Butternut squash burrito bowls are healthy, easy vegetarian dinner! Filled with black beans, pico de gallo, kale & avocado, they're hearty & delicious.
fall / gluten free / vegan-option
Sometimes I feel like I have a never-ending stream of ideas. One idea leads to the next and a few tangents later they multiply into lists full of recipe possibilities. Other times, I’m completely blank.
This is the part where I usually talk about how I was romantically re-inspired after a stroll through the farmers market. But not this time. This weekend, we strolled and we market-ed. Still blank. Then, this idea popped into my head at Chipotle, of all places.
It was a rare day that we were even at Chipotle, (we usually favor our local Freebirds). Either way, I’m a sucker for a burrito bowl and I loved the idea of adding butternut squash for a seasonal spin.
I’m also a sucker for alliteration – so the 3 B’s in Butternut Burrito Bowl had a nice ring to it. Although I actually have 4 B’s in here, if you count the brown rice. (btw, if anyone from Chipotle is reading this: Brown Rice. Just sayin’).
This ingredient list looks long, but feel free to take it in pieces. No corn? Skip it. Tomatoes out of season? Use a good store-bought salsa instead.
I made a creamy avocado sauce with yogurt and cilantro. If you’re vegan, you can use cashews and water in place of the yogurt. And if you’re blender-less (or just short on time), mash up the avocado with lime and salt for a basic no-fuss guacamole. If you’re paleo – leave out the rice and beans and turn this into a big kale salad.

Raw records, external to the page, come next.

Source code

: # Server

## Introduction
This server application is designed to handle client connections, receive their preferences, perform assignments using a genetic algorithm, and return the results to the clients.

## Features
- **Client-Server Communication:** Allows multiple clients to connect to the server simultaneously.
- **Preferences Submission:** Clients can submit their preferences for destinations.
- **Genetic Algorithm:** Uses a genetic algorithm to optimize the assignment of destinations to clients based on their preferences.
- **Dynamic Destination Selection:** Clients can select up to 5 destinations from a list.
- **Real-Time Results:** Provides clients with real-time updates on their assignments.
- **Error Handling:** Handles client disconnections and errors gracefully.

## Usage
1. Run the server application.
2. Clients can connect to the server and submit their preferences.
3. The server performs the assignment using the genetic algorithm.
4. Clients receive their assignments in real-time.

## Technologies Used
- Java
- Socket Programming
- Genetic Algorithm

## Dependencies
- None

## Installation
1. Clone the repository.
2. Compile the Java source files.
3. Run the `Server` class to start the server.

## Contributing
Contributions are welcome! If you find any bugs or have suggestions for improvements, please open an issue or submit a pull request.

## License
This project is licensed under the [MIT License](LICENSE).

Butternut Squash Burrito Bowls
PrintAuthor: Jeanine DonofrioServes: 4IngredientsTomato-corn pico de gallo*- 1 cup chopped tomatoes
- ½ cup fresh corn kernels
- ¼ cup finely chopped red onion
- 1 garlic clove, minced
- Juice of 1 lime
- ½ sliced serrano
- Small handful chopped cilantro
- Sea salt and fresh black pepper
- 1 small butternut squash, peeled & cubed
- Extra-virgin olive oil, for drizzling
- Sea salt and fresh black pepper
- ½ teaspoon chili powder
- 2 cups cooked brown rice
- 1 can black beans, drained and rinsed
- A few leaves of kale (lightly massaged with olive oil)
- ¼ cup toasted pepitas
- 1 ripe avocado
- ¼ cup yogurt (vegan sub: ¼ cup cashews + ¼ cup water)
- Juice of ½ lime
- 1 garlic clove
- 1 tablespoon minced onion
- ½ teaspoon ground cumin
- ½ teaspoon ground coriander
- ¼ cup chopped cilantro
- Sea salt and fresh black pepper
- Water, as needed, to thin
**If you don't have a blender, just mash the avocado with salt & lime for a quick and easy guacamole.